- Activity -
After finding the line with "The file may" in the entries below, retype exactly each line from there through the line with "[ 2] Sturm, J., Engelhard, N., Endres, F., Burgard, W.", including that final line.

- Provided information -
☆ ☆ ☆ ☆ ☆

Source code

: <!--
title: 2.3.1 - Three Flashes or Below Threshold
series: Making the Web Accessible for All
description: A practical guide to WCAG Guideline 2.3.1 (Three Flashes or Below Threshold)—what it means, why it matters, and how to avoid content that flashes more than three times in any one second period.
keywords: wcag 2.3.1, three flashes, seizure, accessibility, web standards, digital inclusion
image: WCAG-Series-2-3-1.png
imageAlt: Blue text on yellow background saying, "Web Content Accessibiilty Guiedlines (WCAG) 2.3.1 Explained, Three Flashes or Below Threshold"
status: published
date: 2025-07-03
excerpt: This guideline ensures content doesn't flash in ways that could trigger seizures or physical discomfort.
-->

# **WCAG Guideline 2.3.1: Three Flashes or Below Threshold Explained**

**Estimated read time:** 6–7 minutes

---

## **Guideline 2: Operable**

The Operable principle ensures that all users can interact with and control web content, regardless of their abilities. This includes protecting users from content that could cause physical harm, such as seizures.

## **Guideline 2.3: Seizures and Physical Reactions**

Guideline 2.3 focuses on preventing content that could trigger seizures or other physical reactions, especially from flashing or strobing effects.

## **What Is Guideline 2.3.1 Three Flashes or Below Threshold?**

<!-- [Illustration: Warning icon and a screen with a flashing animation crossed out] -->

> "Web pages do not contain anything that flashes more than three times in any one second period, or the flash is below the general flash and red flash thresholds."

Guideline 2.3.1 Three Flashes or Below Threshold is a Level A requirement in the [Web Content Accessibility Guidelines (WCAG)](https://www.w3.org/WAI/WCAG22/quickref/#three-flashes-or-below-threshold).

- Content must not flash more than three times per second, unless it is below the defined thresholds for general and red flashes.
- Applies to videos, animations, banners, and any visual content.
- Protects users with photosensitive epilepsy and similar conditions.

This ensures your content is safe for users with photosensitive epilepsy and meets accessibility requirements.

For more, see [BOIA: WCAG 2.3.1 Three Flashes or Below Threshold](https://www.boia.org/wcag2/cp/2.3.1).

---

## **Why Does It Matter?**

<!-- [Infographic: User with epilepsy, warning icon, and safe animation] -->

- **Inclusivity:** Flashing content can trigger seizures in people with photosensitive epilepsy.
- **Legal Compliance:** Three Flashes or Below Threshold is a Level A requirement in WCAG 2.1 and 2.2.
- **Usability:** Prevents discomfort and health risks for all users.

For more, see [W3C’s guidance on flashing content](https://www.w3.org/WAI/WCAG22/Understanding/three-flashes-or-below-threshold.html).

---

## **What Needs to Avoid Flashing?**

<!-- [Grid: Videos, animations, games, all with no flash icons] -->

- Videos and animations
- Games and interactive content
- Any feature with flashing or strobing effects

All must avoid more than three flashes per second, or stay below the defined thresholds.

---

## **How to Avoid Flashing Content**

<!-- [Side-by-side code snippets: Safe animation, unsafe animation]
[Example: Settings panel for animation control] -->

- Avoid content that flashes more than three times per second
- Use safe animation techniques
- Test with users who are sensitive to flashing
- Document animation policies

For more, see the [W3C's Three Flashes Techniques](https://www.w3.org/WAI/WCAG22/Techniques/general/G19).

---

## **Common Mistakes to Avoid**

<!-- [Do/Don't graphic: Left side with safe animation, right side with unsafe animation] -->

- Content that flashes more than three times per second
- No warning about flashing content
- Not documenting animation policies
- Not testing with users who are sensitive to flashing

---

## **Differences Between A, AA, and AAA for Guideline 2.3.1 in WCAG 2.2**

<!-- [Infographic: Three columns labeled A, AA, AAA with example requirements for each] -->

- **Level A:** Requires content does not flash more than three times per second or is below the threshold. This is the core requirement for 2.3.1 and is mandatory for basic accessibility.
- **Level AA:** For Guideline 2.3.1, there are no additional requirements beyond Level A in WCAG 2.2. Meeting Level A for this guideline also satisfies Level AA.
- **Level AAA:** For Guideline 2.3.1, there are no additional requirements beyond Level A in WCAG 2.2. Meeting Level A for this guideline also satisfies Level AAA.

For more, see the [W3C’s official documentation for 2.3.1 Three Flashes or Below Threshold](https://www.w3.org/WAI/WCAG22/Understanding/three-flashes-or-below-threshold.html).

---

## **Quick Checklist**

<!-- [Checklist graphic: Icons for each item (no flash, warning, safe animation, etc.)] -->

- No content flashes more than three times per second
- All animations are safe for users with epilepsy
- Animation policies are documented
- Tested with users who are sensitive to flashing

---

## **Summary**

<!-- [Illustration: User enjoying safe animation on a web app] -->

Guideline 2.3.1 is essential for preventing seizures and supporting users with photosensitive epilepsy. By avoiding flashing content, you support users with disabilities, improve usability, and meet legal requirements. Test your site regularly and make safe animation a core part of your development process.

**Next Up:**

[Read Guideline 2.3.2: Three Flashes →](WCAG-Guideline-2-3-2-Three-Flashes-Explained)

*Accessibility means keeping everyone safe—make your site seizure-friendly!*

☆ ☆ ☆ ☆ ☆

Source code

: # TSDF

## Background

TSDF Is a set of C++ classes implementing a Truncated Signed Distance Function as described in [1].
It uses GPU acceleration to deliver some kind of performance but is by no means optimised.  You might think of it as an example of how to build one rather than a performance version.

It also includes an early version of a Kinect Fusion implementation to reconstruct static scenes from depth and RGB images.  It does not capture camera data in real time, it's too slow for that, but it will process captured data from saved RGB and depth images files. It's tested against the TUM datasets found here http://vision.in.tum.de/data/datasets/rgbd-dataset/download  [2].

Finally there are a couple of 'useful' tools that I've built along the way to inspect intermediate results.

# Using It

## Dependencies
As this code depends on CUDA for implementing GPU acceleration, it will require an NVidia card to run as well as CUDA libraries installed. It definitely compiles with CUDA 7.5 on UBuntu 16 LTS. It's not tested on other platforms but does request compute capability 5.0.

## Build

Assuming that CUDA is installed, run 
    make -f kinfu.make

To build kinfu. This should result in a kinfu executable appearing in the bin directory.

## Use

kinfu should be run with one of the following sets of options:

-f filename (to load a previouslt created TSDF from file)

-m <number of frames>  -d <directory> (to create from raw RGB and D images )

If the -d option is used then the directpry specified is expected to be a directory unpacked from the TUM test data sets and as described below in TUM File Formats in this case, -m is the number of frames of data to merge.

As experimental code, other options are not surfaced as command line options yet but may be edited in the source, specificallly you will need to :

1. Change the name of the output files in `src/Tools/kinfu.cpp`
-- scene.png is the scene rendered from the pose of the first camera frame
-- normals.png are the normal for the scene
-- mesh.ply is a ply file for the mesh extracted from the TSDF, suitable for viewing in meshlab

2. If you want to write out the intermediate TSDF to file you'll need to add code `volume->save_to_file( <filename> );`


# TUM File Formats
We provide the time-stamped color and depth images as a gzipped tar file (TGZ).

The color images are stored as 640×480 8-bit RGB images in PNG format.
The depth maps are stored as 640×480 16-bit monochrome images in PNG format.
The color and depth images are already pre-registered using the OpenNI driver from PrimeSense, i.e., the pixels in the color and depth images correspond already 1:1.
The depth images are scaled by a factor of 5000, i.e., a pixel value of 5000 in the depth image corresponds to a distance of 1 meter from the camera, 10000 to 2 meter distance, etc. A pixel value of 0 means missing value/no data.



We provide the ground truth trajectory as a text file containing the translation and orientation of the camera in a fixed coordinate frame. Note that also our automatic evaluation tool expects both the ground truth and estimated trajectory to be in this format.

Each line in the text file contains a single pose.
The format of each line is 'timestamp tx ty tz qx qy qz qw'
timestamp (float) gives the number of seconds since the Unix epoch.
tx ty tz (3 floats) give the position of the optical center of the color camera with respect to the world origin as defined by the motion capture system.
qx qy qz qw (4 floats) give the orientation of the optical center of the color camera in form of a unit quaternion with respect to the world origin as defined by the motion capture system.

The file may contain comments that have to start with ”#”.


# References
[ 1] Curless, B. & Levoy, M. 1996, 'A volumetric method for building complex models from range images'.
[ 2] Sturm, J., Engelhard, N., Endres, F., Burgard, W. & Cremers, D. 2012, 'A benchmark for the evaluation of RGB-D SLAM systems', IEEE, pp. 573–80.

☆ ☆ ☆ ☆ ☆

- Answer space -
The file may contain comments that have to start with ”#”.


# References
[ 1] Curless, B. & Levoy, M. 1996, 'A volumetric method for building complex models from range images'.
[ 2] Sturm, J., Engelhard, N., Endres, F., Burgard, W. & Cremers, D. 2012, 'A benchmark for the evaluation of RGB-D SLAM systems', IEEE, pp. 573–80.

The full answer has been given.